Sara Khayat… Paints what women cannot say
In reflecting on how she feels about her works that is mostly centered around a character of a girl to depict the violations that face Syrian women at home and abroad, and to reflect their reaction to several issues such as violence, sexual harassment, and the relation between women who survived detention and their social environment, Sara said: “When a girl sees my painting and says this is me, it means a lot to me”
Sara, the 30-year old painter, did not need to pick a name for the character she created in her drawings nor an introduction. Like Handala, the refugee child character of Palestinian cartoonist Naji al-Ali, the redhead girl is Sara herself with the accumulation of experiences she lived. “When I paint sexual harassment I paint myself. When I paint about violence, I paint myself. When I paint anything it feels like it is me or someone I know is in the painting”.
Sarah graduated from Visual Communication department in Damascus University’s Faculty of Fine Arts in 2014. A year later she moved to Turkey. She told Enab Baladi she could not stay in Syria, “after everything was over, especially the peaceful revolution.”
She pointed out that she was one of those who went out to the streets of Damascus to protest. After leaving Syria she felt sorrow “for not achieving any changes”, so she started working on infographics that can reflect the suffering of Syrian women and advocate on their behalf.

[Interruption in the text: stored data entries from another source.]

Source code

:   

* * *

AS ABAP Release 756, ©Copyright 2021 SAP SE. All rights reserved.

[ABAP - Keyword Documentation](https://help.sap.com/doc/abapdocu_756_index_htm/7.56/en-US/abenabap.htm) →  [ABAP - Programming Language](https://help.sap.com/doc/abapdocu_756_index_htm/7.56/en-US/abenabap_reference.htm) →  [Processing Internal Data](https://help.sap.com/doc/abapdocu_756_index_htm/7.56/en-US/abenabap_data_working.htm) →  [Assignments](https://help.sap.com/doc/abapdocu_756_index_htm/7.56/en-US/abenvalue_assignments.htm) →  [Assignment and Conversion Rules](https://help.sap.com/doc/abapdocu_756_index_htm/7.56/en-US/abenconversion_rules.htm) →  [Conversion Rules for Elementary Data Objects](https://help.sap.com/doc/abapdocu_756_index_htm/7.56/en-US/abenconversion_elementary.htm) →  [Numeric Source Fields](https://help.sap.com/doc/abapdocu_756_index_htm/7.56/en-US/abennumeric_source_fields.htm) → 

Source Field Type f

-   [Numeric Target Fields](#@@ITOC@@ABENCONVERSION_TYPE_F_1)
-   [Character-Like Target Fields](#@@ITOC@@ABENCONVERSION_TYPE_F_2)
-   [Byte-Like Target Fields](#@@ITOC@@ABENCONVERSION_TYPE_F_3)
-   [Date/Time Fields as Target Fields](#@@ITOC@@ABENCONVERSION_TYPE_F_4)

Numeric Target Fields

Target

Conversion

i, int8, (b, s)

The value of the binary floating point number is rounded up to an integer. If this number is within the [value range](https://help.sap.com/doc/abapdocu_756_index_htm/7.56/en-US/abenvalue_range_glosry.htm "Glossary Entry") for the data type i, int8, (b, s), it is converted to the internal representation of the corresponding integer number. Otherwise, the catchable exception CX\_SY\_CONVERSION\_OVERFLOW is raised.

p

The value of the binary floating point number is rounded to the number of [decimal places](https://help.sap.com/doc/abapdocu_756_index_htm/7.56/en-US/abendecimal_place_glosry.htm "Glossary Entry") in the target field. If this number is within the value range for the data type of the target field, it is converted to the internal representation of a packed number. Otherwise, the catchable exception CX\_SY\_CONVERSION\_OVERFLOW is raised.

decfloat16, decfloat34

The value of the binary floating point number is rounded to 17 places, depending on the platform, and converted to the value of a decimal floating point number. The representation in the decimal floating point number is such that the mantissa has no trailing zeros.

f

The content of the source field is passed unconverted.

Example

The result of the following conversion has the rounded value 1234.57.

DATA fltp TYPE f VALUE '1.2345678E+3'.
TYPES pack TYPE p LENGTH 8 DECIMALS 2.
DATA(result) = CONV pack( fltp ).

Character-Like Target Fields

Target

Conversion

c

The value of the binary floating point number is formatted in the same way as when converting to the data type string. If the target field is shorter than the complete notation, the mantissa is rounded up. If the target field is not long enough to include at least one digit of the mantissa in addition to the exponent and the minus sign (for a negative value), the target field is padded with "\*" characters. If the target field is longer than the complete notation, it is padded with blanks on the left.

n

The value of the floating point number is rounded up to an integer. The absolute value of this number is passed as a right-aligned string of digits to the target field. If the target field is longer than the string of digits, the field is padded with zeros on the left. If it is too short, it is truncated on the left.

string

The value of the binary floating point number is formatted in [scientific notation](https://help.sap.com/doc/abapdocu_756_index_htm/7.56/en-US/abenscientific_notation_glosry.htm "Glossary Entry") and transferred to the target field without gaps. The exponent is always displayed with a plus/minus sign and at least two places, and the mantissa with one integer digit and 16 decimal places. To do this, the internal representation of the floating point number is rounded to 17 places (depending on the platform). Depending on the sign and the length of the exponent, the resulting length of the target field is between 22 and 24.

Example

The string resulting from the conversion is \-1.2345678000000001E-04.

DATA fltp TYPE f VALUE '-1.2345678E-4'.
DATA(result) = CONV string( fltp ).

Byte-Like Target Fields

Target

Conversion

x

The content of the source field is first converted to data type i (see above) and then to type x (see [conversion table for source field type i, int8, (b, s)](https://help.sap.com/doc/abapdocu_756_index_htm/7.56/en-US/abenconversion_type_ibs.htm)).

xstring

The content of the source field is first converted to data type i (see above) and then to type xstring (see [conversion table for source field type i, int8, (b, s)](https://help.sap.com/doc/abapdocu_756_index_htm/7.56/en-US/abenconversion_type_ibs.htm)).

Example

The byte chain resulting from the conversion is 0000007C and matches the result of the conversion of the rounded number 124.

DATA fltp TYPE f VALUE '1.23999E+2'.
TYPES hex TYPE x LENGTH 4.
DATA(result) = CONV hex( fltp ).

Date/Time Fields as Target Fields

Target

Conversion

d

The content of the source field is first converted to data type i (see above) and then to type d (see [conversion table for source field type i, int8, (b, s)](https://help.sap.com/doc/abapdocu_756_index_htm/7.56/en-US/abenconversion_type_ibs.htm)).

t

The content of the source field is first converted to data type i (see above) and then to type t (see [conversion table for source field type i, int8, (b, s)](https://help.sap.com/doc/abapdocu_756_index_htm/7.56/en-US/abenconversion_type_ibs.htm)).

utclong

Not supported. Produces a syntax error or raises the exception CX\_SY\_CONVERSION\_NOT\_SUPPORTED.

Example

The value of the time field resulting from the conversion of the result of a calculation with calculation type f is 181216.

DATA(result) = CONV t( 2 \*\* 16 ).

Sarah participates in designing visual material for books and studies published by certain Syrian organisations and blogs that document violations against Syrian women.

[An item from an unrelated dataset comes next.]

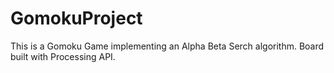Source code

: # GomokuProject
This is a Gomoku Game implementing an Alpha Beta Serch algorithm. Board built with Processing API.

She also paints expressive paintings for the “Survivors, or not yet” campaign that was launched by the Ayni Aynak platform to strengthen the role of women in Syrian society in 2018.
The campaign is based on oral histories, in which anecdotes, oral testimonies and information of individuals’ past are curated in voice recordings. The main aim is to document memories of women who survived detention in Syria, and their suffering from society’s rejection after detention which prevents them from moving on. The campaign’s material is enriched by paintings by Sara.
Sara also designed the cover of a report titled, “So I’m not kept in the shadows”, published by The Day After Organization (TDA) supporting democratic transition in Syria. The idea of the book is based on documenting narratives of eleven female survivors of detention. These narratives were selected based on the wide spectrum of abuses during and after detention which intersect with political violence and forms of domestic, community, and/or legal violence experienced by several survivors. The narratives also reflect the diversity of survivors’ socio-economic backgrounds, education level, political views and age groups.
The idea as a response to the Syrian regime’s monopoly of oral history and its instrumentalization as a socio-political tool to legitimize its war crimes and crimes against humanity since the beginning of the protests in March 2011.
Sara believes that she lives in an emotional society, where visual cues play an important role in drawing the attention of the audience to such issues. The viewer will not have to read a whole page on violence against women, because it is all there in the painting, according to Sara.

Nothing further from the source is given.